About one month following the completion of adjuvant radiation of the right breast, the patient underwent a thyroidectomy and pathology showed multifocal papillary thyroid cancer. Thyroid ultrasound prior to the thyroidectomy showed enlargement of both lobes, with heterogeneous echogenicity, and was suspicious for small calcification of the lower pole of the right lobe. This was followed by radioactive iodine therapy. About two and a half weeks later, she noticed edema, mild pain, and erythema of the right breast. The patient had previously experienced significant right breast skin changes as a result of her adjuvant breast radiation, including a dermatitis and skin hyperpigmentation; however, the radiation dermatitis had healed prior to the radioactive iodine therapy. We suspected the patient’s new symptoms were due to radiation recall dermatitis. However, we decided to evaluate the patient for possible inflammatory breast carcinoma, and incisional biopsies of the right breast were performed. Pathology revealed moderate chronic perivasculitis with edema of the dermis and no evidence of malignancy (Figures 1(a) and 1(b)). The patient was closely monitored, and her symptoms were noted to have improved on subsequent evaluation.

3. Discussion

RRD was first described in 1959 in a patient following the administration of dactinomycin [1]. Since then, many other drugs have been associated with this phenomenon, including 5-fluorouracil, hydroxyurea, vinblastine, methotrexate, adriamycin, capecitabine, nitrofurantoin, etoposide, tamoxifen, bleomycin, melphalan, paclitaxel, docetaxel, gemcitabine, pegylated liposomal doxorubicin, interferon α-2b, antituberculous drugs, simvastatin, fluoroquinolones, and azithromycin [1, 4, 5].

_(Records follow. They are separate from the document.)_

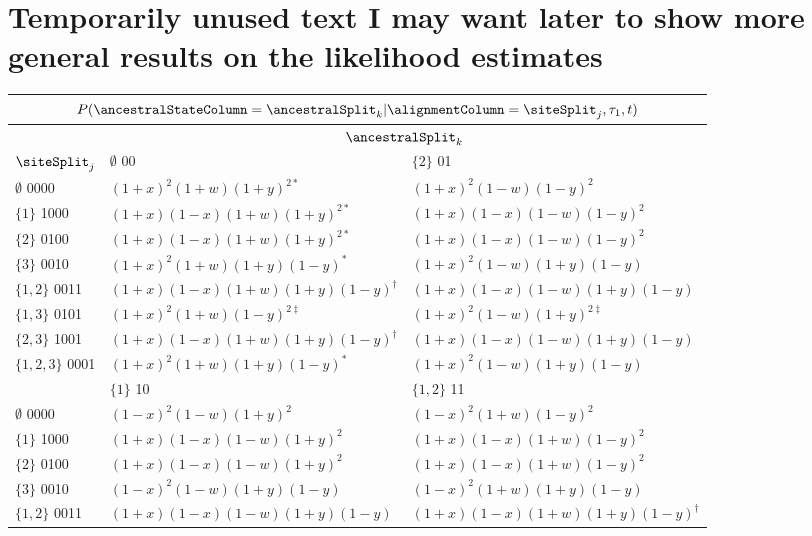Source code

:\section{Temporarily unused text I may want later to show more general results on the likelihood estimates}


\begin{table}
\centering
\begin{tabular}{|l|ll|}
\multicolumn{3}{c}{$P(\ancestralStateColumn=\ancestralSplit_k|\alignmentColumn=\siteSplit_j,\tau_1,t)$}\\
\hline
& \multicolumn{2}{|c|}{$\ancestralSplit_k$}\\
    \hline
    $\siteSplit_j$    &$\emptyset$  00                              &$\{2\}$  01\\
    \hline
     $\emptyset$   0000&$(1+x)^2   (1+w)(1+y)^{2*}$          &$(1+x)^2   (1-w)(1-y)^2$\\
     $\{1\}$       1000&$(1+x)(1-x)(1+w)(1+y)^{2*}$          &$(1+x)(1-x)(1-w)(1-y)^2$\\
     $\{2\}$       0100&$(1+x)(1-x)(1+w)(1+y)^{2*}$          &$(1+x)(1-x)(1-w)(1-y)^2$\\
     $\{3\}$       0010&$(1+x)^2   (1+w)(1+y)(1-y)^*$        &$(1+x)^2   (1-w)(1+y)(1-y)$\\
     $\{1,2\}$     0011&$(1+x)(1-x)(1+w)(1+y)(1-y)^{\dagger}$&$(1+x)(1-x)(1-w)(1+y)(1-y)$\\
     $\{1,3\}$     0101&$(1+x)^2   (1+w)(1-y)^{2\ddagger}$   &$(1+x)^2   (1-w)(1+y)^{2\ddagger}$\\
     $\{2,3\}$     1001&$(1+x)(1-x)(1+w)(1+y)(1-y)^{\dagger}$&$(1+x)(1-x)(1-w)(1+y)(1-y)$\\
     $\{1,2,3\}$   0001&$(1+x)^2   (1+w)(1+y)(1-y)^*$        &$(1+x)^2   (1-w)(1+y)(1-y)$\\
    \hline
    \hline
    &$\{1\}$  10                           &$\{1,2\}$  11\\
    \hline
     $\emptyset$   0000&$(1-x)^2   (1-w)(1+y)^2$     &$(1-x)^2   (1+w)(1-y)^2$\\
     $\{1\}$       1000&$(1+x)(1-x)(1-w)(1+y)^2$     &$(1+x)(1-x)(1+w)(1-y)^2$\\
     $\{2\}$       0100&$(1+x)(1-x)(1-w)(1+y)^2$     &$(1+x)(1-x)(1+w)(1-y)^2$\\
     $\{3\}$       0010&$(1-x)^2   (1-w)(1+y)(1-y)$  &$(1-x)^2   (1+w)(1+y)(1-y)$\\
     $\{1,2\}$     0011&$(1+x)(1-x)(1-w)(1+y)(1-y)$  &$(1+x)(1-x)(1+w)(1+y)(1-y)^{\dagger}$\\

\end{tabular}
\end{table}
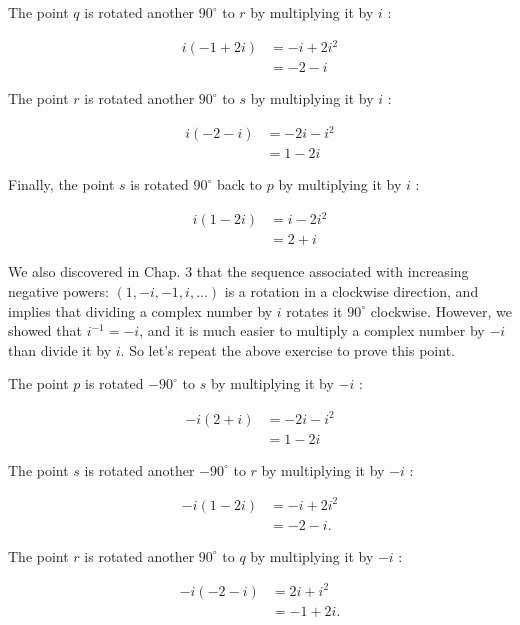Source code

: The point $q$ is rotated another $90^{\circ}$ to $r$ by multiplying it by $i$ :

$$
    \begin{aligned}
        i(-1+2 i) & =-i+2 i^{2} \\
                  & =-2-i
    \end{aligned}
$$

The point $r$ is rotated another $90^{\circ}$ to $s$ by multiplying it by $i$ :

$$
    \begin{aligned}
        i(-2-i) & =-2 i-i^{2} \\
                & =1-2 i
    \end{aligned}
$$

Finally, the point $s$ is rotated $90^{\circ}$ back to $p$ by multiplying it by $i$ :

$$
    \begin{aligned}
        i(1-2 i) & =i-2 i^{2} \\
                 & =2+i
    \end{aligned}
$$

We also discovered in Chap. 3 that the sequence associated with increasing negative powers: $(1,-i,-1, i, \ldots)$ is a rotation in a clockwise direction, and implies that dividing a complex number by $i$ rotates it $90^{\circ}$ clockwise. However, we showed that $i^{-1}=-i$, and it is much easier to multiply a complex number by $-i$ than divide it by $i$. So let's repeat the above exercise to prove this point.

The point $p$ is rotated $-90^{\circ}$ to $s$ by multiplying it by $-i$ :

$$
    \begin{aligned}
        -i(2+i) & =-2 i-i^{2} \\
                & =1-2 i
    \end{aligned}
$$

The point $s$ is rotated another $-90^{\circ}$ to $r$ by multiplying it by $-i$ :

$$
    \begin{aligned}
        -i(1-2 i) & =-i+2 i^{2} \\
                  & =-2-i .
    \end{aligned}
$$

The point $r$ is rotated another $90^{\circ}$ to $q$ by multiplying it by $-i$ :

$$
    \begin{aligned}
        -i(-2-i) & =2 i+i^{2} \\
                 & =-1+2 i .
    \end{aligned}
$$


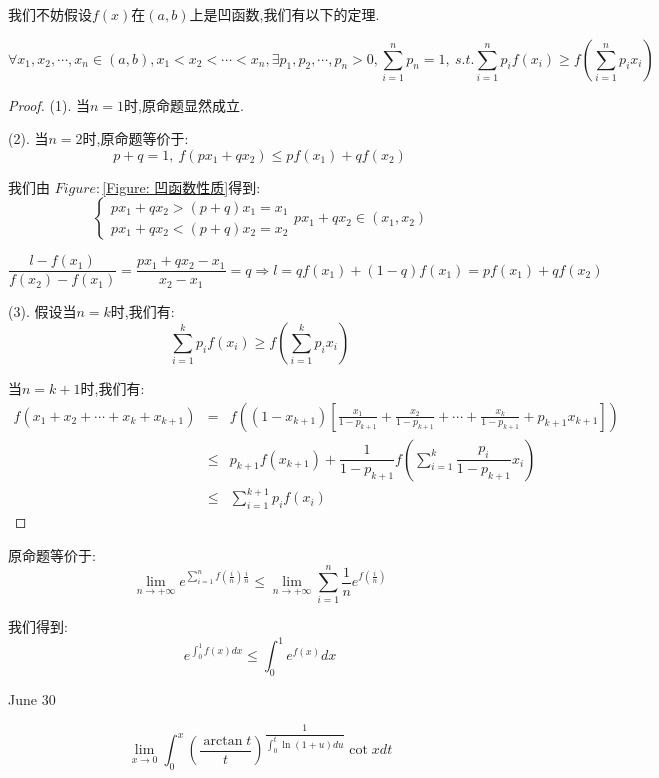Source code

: \begin{solution}
	\begin{anymark}[凹函数性质]
		我们不妨假设$f(x)$在$(a,b)$上是凹函数,我们有以下的定理.
		
		$$\forall x_{1},x_{2},\cdots,x_{n}\in(a,b), x_{1}<x_{2}<\cdots<x_{n}, \exists p_{1},p_{2},\cdots,p_{n}>0,\sum\limits_{i=1}^{n}p_{n}=1,\ s.t. \sum\limits_{i=1}^{n}p_{i}f(x_{i})\geq f(\sum\limits_{i=1}^{n}p_{i}x_{i})$$
		\begin{proof}
			
			(1). 当$n=1$时,原命题显然成立.
			
			(2). 当$n=2$时,原命题等价于: 
			$$p+q=1,\ f(px_{1}+qx_{2})\leq pf(x_{1})+qf(x_{2})$$
			
			我们由 $Figure: $\ref{Figure: 凹函数性质}得到: 
			$$\left\lbrace
			\begin{array}{l}
				px_{1}+qx_{2}>(p+q)x_{1}=x_{1}\\
				px_{1}+qx_{2}<(p+q)x_{2}=x_{2}
			\end{array}
			\right. px_{1}+qx_{2}\in(x_{1},x_{2})$$
			
			$$\dfrac{l-f(x_{1})}{f(x_{2})-f(x_{1})}=\dfrac{px_{1}+qx_{2}-x_{1}}{x_{2}-x_{1}}=q\Rightarrow l=qf(x_{1})+(1-q)f(x_{1})=pf(x_{1})+qf(x_{2})$$
			
			(3). 假设当$n=k$时,我们有: $$\sum\limits_{i=1}^{k}p_{i}f(x_{i})\geq f(\sum\limits_{i=1}^{k}p_{i}x_{i})$$
			
			当$n=k+1$时,我们有: 
			\begin{eqnarray*}
				f(x_{1}+x_{2}+\cdots+x_{k}+x_{k+1})&=&f((1-x_{k+1})[\frac{x_{1}}{1-p_{k+1}}+\frac{x_{2}}{1-p_{k+1}}+\cdots+\frac{x_{k}}{1-p_{k+1}}+p_{k+1}x_{k+1}])\\
				&\leq& p_{k+1}f(x_{k+1})+\dfrac{1}{1-p_{k+1}}f(\sum\limits_{i=1}^{k}\dfrac{p_{i}}{1-p_{k+1}}x_{i})\\
				&\leq & \sum\limits_{i=1}^{k+1}p_{i}f(x_{i})
			\end{eqnarray*}
		\end{proof}
	\end{anymark}
	原命题等价于: 
	$$\lim\limits_{n\to+\infty}e^{\sum\limits_{i=1}^{n}f(\frac{i}{n})\frac{i}{n}}\leq \lim\limits_{n\to+\infty}\sum\limits_{i=1}^{n}\frac{1}{n}e^{f(\frac{i}{n})}$$
	
	我们得到: 
	$$e^{\int_{0}^{1}f(x)dx}\leq \int_{0}^{1}e^{f(x)}dx$$
\end{solution}


\textcolor{purplea}{June 30}

\begin{example}[][Exam: 32.4.17]
	$$\lim\limits_{x\to 0}\int_{0}^{x}(\dfrac{\arctan t}{t})^{\dfrac{1}{\int_{0}^{t}\ln(1+u)du}}\cot xdt$$
\end{example}

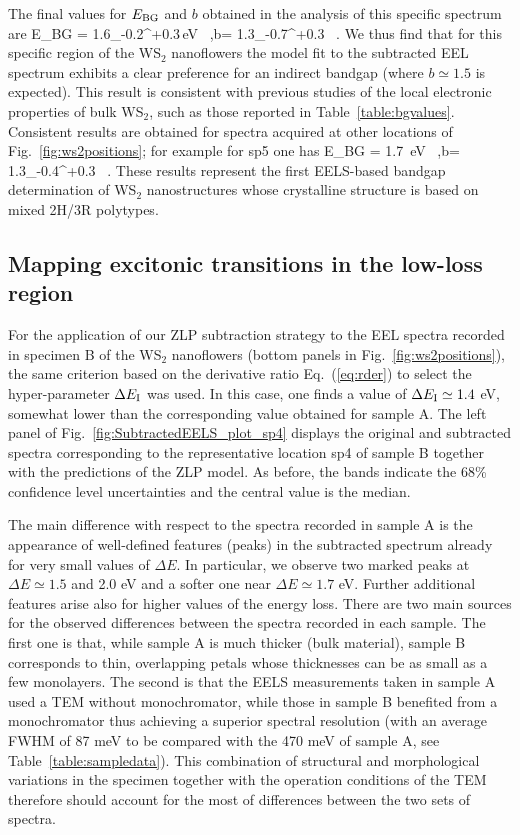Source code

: The final values for $E_{\rm BG}$ and $b$ obtained in the analysis of this specific spectrum are
\be
E_{\rm BG} = 1.6_{-0.2}^{+0.3}\,{\rm eV} \, ,\quad b= 1.3_{-0.7}^{+0.3} \, .
\ee
We thus find that for this specific region of the WS$_2$ nanoflowers
the model fit to the subtracted EEL spectrum exhibits a clear preference
for an indirect bandgap (where $b\simeq 1.5$ is expected).
%
This result is consistent with previous studies of the local
electronic properties of bulk WS$_2$, such as those reported in Table~\ref{table:bgvalues}.
%
Consistent results are obtained for spectra acquired at
other locations of Fig.~\ref{fig:ws2positions}; for example for sp5 one has
\be
E_{\rm BG} = 1.7 \,{\rm eV} \, ,\quad b= 1.3_{-0.4}^{+0.3} \, .
\ee
%
These results represent the first EELS-based bandgap determination of WS$_2$ nanostructures
whose crystalline structure is based on mixed 2H/3R polytypes.

\subsection{Mapping excitonic transitions in the low-loss region}

For the application of our ZLP subtraction strategy to the EEL spectra recorded in specimen B
of the WS$_2$ nanoflowers (bottom panels
in  Fig.~\ref{fig:ws2positions}), the same criterion
based on the derivative ratio Eq.~(\ref{eq:rder}) to select the hyper-parameter $\Delta E_{\rm I}$ was
used.
%
In this case, one finds a value of $\Delta E_{\rm I}\simeq 1.4$ eV,
 somewhat lower than the corresponding value obtained for sample A.
%
The left panel of Fig.~\ref{fig:SubtractedEELS_plot_sp4} displays
the original
and subtracted spectra corresponding to the representative
location sp4 of sample B
together with the predictions of the ZLP model.
%
As before, the bands indicate the 68\% confidence level uncertainties
and the central value is the median.

The main difference with respect to the spectra recorded in sample A is the appearance
of well-defined features (peaks) in the subtracted spectrum already for
very small values of $\Delta E$.
%
In particular, we observe two marked peaks at $\Delta E\simeq 1.5$ and 2.0 eV and a
softer one near $\Delta E \simeq 1.7$ eV.
%
Further additional features arise also for higher values of the energy loss.
%
There are two main sources for the observed differences between the spectra recorded
in each sample.
%
The first one is that, while sample A is much thicker (bulk material), sample B corresponds
to thin, overlapping petals whose thicknesses can be as small as a few monolayers.
%
The second is that the EELS measurements taken in sample A used a TEM without monochromator,
while those in sample B benefited from a monochromator thus achieving a
superior
spectral resolution (with an average FWHM of 87 meV to be compared with the 470 meV of sample A, see
Table~\ref{table:sampledata}).
%
This combination of structural and morphological variations in the specimen together
with the operation conditions of the TEM therefore should account for the
most of differences
between the two sets of spectra.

Most reports describe the lesions as maculopapular eruptions with erythema, edema, vesicle formation, and desquamation, with the reaction ranging in severity from a mild rash to severe necrosis of the skin, and patients commonly report pruritus or pain [35]. The exact pathophysiology of RRD is unknown. Depletion and/or changes in functions of stem cells in the irradiated area, overexpression of transforming growth factor β1, expression of inflammatory cytokines, keratinocyte necrosis related to cumulative direct DNA damage and oxidative stress, upregulation of thymidine phosphorylase, and depletion of the endogenous scavenger system have all been proposed as possible underlying mechanisms [3, 7].

Diagnosis typically does not require a biopsy; however, it can be performed when in doubt [3, 4]. Given that there were no prior reports of an association between radioactive iodine and RRD, as well as the fact that inflammatory breast cancer can present with similar symptoms as our patient, we decided to perform a biopsy which ruled out a malignancy.

4. Conclusion

This case demonstrates a novel association between radioactive iodine and RRD, and clinicians need to keep this phenomenon in mind when dealing with patients who have received radiation therapy. It is currently not possible to predict which patients will be affected or design treatment regimens to eliminate this risk [3].

There are currently no specific therapies available for RRD. RRD may resolve spontaneously, and close observation is an adequate approach, especially when symptoms are not severe; the role of antihistamines, corticosteroids, or nonsteroidal anti-inflammatory drugs in affecting resolution is unclear [2, 3].

Written informed consent was obtained from the patient.

Conflicts of Interest

The authors declare that they have no conflicts of interest.